Levels or stages in this game are represented through mountains having varied vegetation and thus with every puzzle being solved a bright yellow light is shined on top of the respective mountains to indicate the completion.
The intriguing factor of this video game is that there is no definite way to go about it. The player can play in whichever way he/she wants to and solve whatever he feels like first.
The Talos Principle
A 2014 video game developed by Croteam and published by Devolver Digital, The Talos principle revolves around a philosophical setting. The name is adapted from Greek mythology where a giant man protects Europe from pirates and invaders.
The game is available on Linux, OS X, Windows, Playstation 4, Xbox One.
The Talos Principle can be played from the first-person perspective or the third-person perspective. Being of a narrative nature, this video game has a robot acting like a human solving the required puzzles by overcoming certain hurdles.
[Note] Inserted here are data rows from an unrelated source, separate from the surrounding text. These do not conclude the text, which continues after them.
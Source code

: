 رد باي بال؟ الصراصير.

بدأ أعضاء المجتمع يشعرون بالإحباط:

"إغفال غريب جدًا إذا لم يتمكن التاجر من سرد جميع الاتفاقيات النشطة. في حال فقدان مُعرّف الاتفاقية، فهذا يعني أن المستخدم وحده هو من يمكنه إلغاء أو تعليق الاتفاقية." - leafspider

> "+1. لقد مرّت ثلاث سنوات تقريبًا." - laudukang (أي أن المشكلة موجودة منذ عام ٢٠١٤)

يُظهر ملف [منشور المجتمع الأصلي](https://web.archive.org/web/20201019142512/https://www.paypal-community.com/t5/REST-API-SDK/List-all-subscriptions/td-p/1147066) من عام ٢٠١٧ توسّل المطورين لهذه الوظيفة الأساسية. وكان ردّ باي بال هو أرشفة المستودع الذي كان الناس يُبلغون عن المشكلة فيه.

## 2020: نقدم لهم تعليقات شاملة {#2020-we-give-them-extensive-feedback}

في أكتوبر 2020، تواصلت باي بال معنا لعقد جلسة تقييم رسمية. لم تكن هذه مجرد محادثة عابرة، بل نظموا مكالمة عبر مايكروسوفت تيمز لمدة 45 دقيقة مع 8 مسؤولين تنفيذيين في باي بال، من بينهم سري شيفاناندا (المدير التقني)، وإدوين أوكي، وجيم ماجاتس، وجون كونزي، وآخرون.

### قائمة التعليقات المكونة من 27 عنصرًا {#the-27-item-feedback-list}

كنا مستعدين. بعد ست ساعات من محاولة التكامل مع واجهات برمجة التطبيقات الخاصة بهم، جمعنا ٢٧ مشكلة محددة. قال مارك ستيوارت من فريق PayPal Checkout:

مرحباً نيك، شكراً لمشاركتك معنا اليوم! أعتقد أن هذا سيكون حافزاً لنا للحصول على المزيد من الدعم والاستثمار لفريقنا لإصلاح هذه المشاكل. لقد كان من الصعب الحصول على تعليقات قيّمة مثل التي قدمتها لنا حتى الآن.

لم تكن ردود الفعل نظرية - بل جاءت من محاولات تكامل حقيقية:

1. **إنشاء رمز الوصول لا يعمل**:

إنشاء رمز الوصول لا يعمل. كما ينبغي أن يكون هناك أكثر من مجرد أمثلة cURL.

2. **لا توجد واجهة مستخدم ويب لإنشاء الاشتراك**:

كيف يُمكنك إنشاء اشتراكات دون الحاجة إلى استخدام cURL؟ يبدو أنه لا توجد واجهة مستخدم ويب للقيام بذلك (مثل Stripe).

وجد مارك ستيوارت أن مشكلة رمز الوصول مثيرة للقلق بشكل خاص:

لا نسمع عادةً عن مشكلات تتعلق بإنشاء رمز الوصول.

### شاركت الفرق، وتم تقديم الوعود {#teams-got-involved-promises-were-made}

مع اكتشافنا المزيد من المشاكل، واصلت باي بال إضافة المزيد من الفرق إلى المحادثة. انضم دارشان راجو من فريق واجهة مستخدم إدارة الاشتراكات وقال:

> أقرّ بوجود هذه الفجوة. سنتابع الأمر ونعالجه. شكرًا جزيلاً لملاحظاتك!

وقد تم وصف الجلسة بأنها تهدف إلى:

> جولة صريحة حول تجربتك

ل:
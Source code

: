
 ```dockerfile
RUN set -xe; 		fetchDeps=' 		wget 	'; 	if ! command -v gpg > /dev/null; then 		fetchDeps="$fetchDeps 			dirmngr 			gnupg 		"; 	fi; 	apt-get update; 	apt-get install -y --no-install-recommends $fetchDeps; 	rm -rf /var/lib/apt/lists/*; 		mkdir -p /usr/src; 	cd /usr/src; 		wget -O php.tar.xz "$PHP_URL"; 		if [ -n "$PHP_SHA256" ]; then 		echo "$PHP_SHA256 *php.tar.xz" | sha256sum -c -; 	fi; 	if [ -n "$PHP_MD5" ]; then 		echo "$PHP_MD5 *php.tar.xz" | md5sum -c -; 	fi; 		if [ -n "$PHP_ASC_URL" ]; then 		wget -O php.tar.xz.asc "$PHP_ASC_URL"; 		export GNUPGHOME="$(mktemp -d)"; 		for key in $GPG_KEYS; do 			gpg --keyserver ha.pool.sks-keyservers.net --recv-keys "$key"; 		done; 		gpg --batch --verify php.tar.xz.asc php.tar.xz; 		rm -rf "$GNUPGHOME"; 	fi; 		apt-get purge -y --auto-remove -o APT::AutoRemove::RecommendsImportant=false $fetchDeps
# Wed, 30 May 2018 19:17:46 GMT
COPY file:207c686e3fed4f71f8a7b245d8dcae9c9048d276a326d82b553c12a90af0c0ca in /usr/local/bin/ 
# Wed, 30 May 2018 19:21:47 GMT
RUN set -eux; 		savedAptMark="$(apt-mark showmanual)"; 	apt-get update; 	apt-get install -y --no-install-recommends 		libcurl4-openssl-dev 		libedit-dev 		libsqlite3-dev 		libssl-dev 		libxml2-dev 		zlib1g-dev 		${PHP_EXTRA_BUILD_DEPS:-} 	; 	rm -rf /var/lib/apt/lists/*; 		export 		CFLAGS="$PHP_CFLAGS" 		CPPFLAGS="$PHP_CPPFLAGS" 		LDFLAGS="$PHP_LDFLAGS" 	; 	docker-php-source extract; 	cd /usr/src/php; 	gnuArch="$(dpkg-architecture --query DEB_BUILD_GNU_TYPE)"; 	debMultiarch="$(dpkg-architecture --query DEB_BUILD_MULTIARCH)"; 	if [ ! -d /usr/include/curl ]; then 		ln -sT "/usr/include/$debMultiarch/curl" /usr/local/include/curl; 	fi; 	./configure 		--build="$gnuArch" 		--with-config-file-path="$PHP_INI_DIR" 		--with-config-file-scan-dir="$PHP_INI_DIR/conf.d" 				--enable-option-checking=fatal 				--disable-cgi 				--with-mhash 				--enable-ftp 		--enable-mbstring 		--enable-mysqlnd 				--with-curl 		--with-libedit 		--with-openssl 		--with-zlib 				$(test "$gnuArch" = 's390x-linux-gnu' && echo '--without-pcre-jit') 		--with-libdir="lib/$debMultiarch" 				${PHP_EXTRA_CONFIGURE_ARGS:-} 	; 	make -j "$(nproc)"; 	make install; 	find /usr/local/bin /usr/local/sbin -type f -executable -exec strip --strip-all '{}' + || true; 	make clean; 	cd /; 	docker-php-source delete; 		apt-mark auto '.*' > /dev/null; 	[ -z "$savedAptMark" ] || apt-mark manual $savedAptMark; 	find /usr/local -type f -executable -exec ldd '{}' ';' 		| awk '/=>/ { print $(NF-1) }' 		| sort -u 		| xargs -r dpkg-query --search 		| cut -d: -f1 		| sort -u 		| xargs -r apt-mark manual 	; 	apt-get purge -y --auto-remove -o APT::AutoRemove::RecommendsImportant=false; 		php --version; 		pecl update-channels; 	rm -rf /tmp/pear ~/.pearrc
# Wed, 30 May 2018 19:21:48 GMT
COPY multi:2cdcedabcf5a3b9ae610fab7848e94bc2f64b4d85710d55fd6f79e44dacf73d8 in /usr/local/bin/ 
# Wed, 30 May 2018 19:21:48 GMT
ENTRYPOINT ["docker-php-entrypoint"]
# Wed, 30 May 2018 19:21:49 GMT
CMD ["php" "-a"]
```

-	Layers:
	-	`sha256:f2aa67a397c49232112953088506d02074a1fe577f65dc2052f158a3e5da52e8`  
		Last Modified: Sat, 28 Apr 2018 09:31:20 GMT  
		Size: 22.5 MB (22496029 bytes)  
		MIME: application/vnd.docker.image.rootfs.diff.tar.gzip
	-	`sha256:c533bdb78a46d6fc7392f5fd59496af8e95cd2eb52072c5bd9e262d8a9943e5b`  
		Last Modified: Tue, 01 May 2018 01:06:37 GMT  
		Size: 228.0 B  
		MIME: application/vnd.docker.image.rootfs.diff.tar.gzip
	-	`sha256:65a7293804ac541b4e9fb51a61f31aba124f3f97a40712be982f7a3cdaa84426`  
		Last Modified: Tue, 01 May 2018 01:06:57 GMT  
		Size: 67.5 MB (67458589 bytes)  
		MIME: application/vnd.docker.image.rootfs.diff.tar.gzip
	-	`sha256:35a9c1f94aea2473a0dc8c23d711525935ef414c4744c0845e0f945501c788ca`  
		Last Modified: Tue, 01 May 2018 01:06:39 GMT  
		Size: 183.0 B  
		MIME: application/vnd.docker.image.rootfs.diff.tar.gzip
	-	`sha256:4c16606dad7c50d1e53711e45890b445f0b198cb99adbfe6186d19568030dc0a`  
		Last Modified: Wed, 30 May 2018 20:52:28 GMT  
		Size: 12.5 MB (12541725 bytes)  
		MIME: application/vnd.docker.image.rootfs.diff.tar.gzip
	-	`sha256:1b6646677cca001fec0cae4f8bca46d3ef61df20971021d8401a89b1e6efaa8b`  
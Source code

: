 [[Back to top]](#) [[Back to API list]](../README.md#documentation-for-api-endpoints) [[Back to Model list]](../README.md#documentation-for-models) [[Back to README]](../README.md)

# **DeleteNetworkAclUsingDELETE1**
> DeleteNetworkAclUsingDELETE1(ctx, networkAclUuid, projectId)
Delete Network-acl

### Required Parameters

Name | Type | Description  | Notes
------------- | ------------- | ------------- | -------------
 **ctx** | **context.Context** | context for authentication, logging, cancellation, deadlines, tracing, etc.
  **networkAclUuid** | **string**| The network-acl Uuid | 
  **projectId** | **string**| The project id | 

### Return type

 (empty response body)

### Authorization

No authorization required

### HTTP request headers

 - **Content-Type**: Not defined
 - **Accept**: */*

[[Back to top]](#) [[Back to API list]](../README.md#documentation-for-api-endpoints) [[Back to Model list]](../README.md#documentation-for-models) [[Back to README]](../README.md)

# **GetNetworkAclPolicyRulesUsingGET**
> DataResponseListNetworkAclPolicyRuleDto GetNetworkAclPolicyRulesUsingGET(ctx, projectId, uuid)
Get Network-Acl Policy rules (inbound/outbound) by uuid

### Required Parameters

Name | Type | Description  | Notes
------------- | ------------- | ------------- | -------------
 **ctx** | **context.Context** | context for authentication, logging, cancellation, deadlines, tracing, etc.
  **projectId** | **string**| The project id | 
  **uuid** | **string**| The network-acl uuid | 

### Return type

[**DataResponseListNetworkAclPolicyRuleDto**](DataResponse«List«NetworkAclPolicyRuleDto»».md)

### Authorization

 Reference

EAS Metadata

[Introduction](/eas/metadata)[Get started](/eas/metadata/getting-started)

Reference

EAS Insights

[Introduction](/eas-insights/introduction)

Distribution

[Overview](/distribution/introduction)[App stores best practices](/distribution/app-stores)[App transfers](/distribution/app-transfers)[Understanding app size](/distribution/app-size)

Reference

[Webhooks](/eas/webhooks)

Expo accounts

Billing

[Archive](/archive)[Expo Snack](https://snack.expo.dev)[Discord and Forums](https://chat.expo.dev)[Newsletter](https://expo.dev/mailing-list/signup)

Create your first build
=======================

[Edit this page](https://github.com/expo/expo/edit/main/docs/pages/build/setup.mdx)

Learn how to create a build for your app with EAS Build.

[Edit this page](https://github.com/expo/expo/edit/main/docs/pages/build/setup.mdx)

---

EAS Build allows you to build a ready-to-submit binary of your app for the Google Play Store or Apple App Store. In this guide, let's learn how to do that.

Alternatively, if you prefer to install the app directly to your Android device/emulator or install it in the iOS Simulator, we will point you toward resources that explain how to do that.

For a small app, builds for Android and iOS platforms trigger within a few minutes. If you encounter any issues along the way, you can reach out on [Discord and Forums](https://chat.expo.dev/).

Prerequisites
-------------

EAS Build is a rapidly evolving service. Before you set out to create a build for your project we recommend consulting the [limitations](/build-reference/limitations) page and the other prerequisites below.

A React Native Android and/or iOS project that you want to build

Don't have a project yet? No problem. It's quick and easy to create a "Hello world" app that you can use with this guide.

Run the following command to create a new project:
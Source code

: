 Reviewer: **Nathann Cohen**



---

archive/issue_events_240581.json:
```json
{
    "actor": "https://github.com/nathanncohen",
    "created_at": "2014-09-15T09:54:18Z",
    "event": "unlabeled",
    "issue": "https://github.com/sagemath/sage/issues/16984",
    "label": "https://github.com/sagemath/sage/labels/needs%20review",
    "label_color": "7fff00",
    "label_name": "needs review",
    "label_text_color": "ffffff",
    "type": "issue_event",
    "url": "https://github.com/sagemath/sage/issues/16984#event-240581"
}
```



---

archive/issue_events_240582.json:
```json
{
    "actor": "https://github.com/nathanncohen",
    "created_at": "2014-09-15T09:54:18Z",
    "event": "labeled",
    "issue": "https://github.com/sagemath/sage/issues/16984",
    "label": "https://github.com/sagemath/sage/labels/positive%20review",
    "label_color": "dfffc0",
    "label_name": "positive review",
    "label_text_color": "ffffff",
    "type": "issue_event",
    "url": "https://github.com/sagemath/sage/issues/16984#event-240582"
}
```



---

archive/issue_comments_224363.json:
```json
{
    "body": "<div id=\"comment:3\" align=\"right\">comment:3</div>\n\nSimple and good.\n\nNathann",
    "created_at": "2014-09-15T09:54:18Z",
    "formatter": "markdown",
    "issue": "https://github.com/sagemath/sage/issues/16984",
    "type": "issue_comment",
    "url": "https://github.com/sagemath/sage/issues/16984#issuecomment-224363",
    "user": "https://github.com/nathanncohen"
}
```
These hurdles are about drones that pose harm to the players causing the game to restart if the drones catch up to the player. The following puzzles are made available only after the completion of the previous questions and the jumping to next levels are governed by doors and other security systems.
Supporting Microsoft Windows, Xbox 360, PlayStation 3, Quantum Conundrum was developed by Airtight Games.
The character in the video game is a boy aged twelve working on an experiment. The player can interact with different objects in the game setting and to make it more realistic, he/she can die by falling into a toxic pit filled with liquids.
The levels are divided into rooms and the stage is considered as completed only when the player exits that room. However, these exits are not that easy to locate. The player needs to find certain gadgets or switches that make these points visible to the eye.
The Stanley Parable
It is an interactive platform involving a walking simulator. Developed by an American, the game is available on Microsoft Windows, OS X, Linux.
The character is identified by the name of Stanley and the player is required to guide him all through the game. Suggestions are provided to the player by the bots however it is completely at the player’s discretion to abide by them or not.
Not one single specific end is associated with the game, instead of how the game ends depends on what choices the player makes while engaging with the puzzles and hurdles that come his way.
This game like most video games is played from the first-person perspective with the narrator guiding and making the situations understandable to the player.